(Dataset items)
***

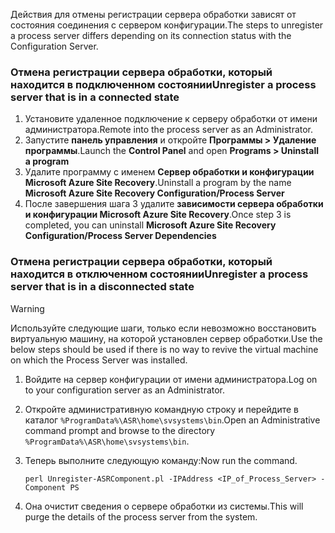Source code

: <span data-ttu-id="38a37-101">Действия для отмены регистрации сервера обработки зависят от состояния соединения с сервером конфигурации.</span><span class="sxs-lookup"><span data-stu-id="38a37-101">The steps to unregister a process server differs depending on its connection status with the Configuration Server.</span></span>

### <a name="unregister-a-process-server-that-is-in-a-connected-state"></a><span data-ttu-id="38a37-102">Отмена регистрации сервера обработки, который находится в подключенном состоянии</span><span class="sxs-lookup"><span data-stu-id="38a37-102">Unregister a process server that is in a connected state</span></span>

1. <span data-ttu-id="38a37-103">Установите удаленное подключение к серверу обработки от имени администратора.</span><span class="sxs-lookup"><span data-stu-id="38a37-103">Remote into the process server as an Administrator.</span></span>
2. <span data-ttu-id="38a37-104">Запустите **панель управления** и откройте **Программы > Удаление программы**.</span><span class="sxs-lookup"><span data-stu-id="38a37-104">Launch the **Control Panel** and open **Programs > Uninstall a program**</span></span>
3. <span data-ttu-id="38a37-105">Удалите программу с именем **Сервер обработки и конфигурации Microsoft Azure Site Recovery**.</span><span class="sxs-lookup"><span data-stu-id="38a37-105">Uninstall a program by the name **Microsoft Azure Site Recovery Configuration/Process Server**</span></span>
4. <span data-ttu-id="38a37-106">После завершения шага 3 удалите **зависимости сервера обработки и конфигурации Microsoft Azure Site Recovery**.</span><span class="sxs-lookup"><span data-stu-id="38a37-106">Once step 3 is completed, you can uninstall **Microsoft Azure Site Recovery Configuration/Process Server Dependencies**</span></span>

### <a name="unregister-a-process-server-that-is-in-a-disconnected-state"></a><span data-ttu-id="38a37-107">Отмена регистрации сервера обработки, который находится в отключенном состоянии</span><span class="sxs-lookup"><span data-stu-id="38a37-107">Unregister a process server that is in a disconnected state</span></span>

> [!WARNING]
> <span data-ttu-id="38a37-108">Используйте следующие шаги, только если невозможно восстановить виртуальную машину, на которой установлен сервер обработки.</span><span class="sxs-lookup"><span data-stu-id="38a37-108">Use the below steps should be used if there is no way to revive the virtual machine on which the Process Server was installed.</span></span>

1. <span data-ttu-id="38a37-109">Войдите на сервер конфигурации от имени администратора.</span><span class="sxs-lookup"><span data-stu-id="38a37-109">Log on to your configuration server as an Administrator.</span></span>
2. <span data-ttu-id="38a37-110">Откройте административную командную строку и перейдите в каталог `%ProgramData%\ASR\home\svsystems\bin`.</span><span class="sxs-lookup"><span data-stu-id="38a37-110">Open an Administrative command prompt and browse to the directory `%ProgramData%\ASR\home\svsystems\bin`.</span></span>
3. <span data-ttu-id="38a37-111">Теперь выполните следующую команду:</span><span class="sxs-lookup"><span data-stu-id="38a37-111">Now run the command.</span></span>

    ```
    perl Unregister-ASRComponent.pl -IPAddress <IP_of_Process_Server> -Component PS
    ```
4. <span data-ttu-id="38a37-112">Она очистит сведения о сервере обработки из системы.</span><span class="sxs-lookup"><span data-stu-id="38a37-112">This will purge the details of the process server from the system.</span></span>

***

* **EXERCISE AIM**
Filter the entries and copy each line with "Azure".

* **SOLUTION FOR THIS PROBLEM**
3. <span data-ttu-id="38a37-105">Удалите программу с именем **Сервер обработки и конфигурации Microsoft Azure Site Recovery**.</span><span class="sxs-lookup"><span data-stu-id="38a37-105">Uninstall a program by the name **Microsoft Azure Site Recovery Configuration/Process Server**</span></span>
4. <span data-ttu-id="38a37-106">После завершения шага 3 удалите **зависимости сервера обработки и конфигурации Microsoft Azure Site Recovery**.</span><span class="sxs-lookup"><span data-stu-id="38a37-106">Once step 3 is completed, you can uninstall **Microsoft Azure Site Recovery Configuration/Process Server Dependencies**</span></span>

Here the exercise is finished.